Find how many lines of the following entries contain "implication". Reply with the number alone.
****************************************
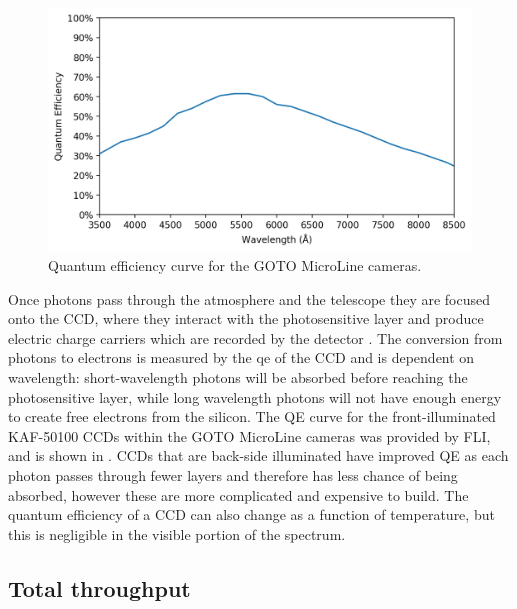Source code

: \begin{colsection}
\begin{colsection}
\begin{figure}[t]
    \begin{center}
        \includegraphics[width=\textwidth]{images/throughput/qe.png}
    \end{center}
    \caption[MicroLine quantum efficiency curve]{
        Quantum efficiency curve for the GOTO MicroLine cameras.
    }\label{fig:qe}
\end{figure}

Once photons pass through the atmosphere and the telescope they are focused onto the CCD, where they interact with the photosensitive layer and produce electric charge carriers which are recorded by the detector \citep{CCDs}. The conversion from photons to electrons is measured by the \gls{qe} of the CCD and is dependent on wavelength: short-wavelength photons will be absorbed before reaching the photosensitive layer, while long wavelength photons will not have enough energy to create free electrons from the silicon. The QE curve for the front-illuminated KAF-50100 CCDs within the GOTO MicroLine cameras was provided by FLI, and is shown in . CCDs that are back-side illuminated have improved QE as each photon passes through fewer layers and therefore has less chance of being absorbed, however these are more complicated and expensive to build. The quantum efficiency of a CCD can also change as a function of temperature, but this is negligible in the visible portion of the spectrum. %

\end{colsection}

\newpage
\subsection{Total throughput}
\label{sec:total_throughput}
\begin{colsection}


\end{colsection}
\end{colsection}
****************************************
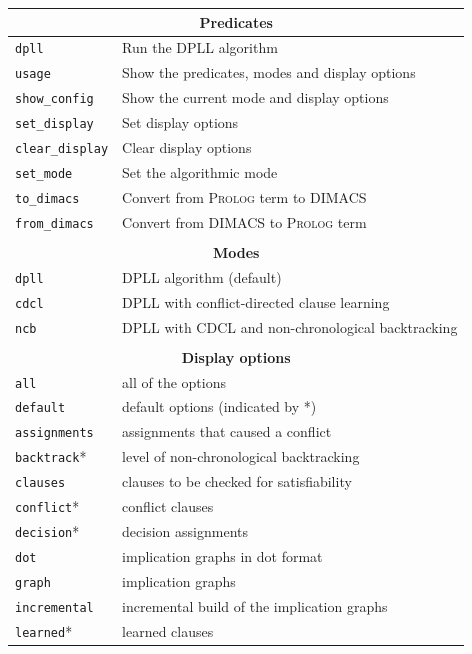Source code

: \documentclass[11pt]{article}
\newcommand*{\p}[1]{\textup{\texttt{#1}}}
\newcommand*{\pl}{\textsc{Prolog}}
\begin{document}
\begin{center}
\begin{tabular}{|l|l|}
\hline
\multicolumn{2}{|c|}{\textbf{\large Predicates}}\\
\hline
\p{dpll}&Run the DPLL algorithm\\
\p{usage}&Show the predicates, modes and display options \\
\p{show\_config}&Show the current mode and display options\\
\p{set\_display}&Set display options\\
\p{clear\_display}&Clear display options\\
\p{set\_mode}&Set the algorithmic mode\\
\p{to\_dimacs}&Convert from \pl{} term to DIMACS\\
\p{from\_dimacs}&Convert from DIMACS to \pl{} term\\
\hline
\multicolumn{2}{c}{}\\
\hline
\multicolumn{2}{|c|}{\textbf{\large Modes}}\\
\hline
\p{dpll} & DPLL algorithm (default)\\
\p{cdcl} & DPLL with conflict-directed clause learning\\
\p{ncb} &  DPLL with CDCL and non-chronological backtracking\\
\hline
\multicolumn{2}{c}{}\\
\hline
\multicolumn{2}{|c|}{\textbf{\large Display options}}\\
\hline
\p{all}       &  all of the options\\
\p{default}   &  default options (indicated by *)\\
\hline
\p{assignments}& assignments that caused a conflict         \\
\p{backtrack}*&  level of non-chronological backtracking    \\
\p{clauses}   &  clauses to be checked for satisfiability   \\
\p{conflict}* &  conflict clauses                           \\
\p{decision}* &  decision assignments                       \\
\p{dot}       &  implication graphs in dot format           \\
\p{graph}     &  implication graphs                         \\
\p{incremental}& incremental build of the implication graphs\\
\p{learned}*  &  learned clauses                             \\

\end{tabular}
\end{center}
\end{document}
****************************************
*Exercise solution*:
3